Cogent trial shows lack of adverse interaction between clopidogrel and stomach medicine
Results from a late breaking clinical trial called COGENT demonstrate that the combination of giving patients clopidogrel, a blood thinner commonly prescribed to patients with cardiovascular disease, and stomach medicines such as omeprazole, known as proton pump inhibitors (PPIs), did not lead to adverse events, as some prior studies had suggested. The results were presented at the 21st annual Transcatheter Cardiovascular Therapeutics (TCT) scientific symposium, sponsored by the Cardiovascular Research Foundation (CRF).
COGENT is the first randomized assessment of administering clopidogrel and PPIs, which reduce the production of gastric acid, on clinical events. The trial involved 3,627 patients at 393 sites. Follow up was limited due to early termination of the trial.
Internal bleeding is a common adverse effect of antiplatelet or blood thinner therapies, such as clopidogrel. The gastrointestinal tract is the most common location for this type of bleeding, which often occurs in the form of peptic ulcer disease. The purpose of the trial was to determine whether the administration of clopidogrel and omeprazole is safe and effective in reducing the incidence of gastrointestinal bleeding and symptomatic ulcer disease in the setting of concomitant aspirin therapy.
The primary endpoint of the trial was a composite of upper gastrointestinal clinical events, including gastroduodenal bleeding, symptomatic gastroduodenal ulcer, and persistent pain with multiple gastric erosions, obstruction or perforation.

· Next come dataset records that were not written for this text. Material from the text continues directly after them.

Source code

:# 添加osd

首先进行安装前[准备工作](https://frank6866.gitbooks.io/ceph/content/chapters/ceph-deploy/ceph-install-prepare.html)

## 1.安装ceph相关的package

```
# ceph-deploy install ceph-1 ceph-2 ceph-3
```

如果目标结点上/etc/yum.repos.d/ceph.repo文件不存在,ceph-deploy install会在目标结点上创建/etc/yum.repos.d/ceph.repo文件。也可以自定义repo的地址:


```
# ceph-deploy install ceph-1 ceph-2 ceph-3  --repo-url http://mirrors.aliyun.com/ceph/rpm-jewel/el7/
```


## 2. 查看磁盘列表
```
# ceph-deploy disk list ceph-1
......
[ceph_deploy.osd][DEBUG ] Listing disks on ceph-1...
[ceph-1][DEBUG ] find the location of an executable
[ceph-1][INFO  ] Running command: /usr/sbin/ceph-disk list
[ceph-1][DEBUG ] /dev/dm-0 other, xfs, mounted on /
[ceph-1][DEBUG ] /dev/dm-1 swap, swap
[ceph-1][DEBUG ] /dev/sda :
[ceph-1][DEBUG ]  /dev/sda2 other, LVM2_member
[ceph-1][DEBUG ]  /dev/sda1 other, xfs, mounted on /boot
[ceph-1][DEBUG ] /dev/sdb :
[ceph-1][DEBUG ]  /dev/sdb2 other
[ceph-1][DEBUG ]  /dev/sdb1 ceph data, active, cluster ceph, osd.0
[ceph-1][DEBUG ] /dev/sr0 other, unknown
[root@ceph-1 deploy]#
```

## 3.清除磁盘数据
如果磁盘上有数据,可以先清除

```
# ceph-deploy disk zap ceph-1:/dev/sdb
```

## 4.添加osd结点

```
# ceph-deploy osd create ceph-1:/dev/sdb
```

There was a significant reduction in gastrointestinal events with PPI use. This had not been previously demonstrated in patients receiving aspirin and clopidogrel.
"Further research is needed to define the optimal strategy to reduce GI events in patients on antithrombotic therapy, though prophylactic PPI use seems promising," said lead investigator, Deepak L. Bhatt, MD, MPH, Chief of Cardiology at VA Boston Healthcare System and Director, Integrated Interventional Cardiovascular Program at Brigham and Women's Hospital and the VA Boston Healthcare System.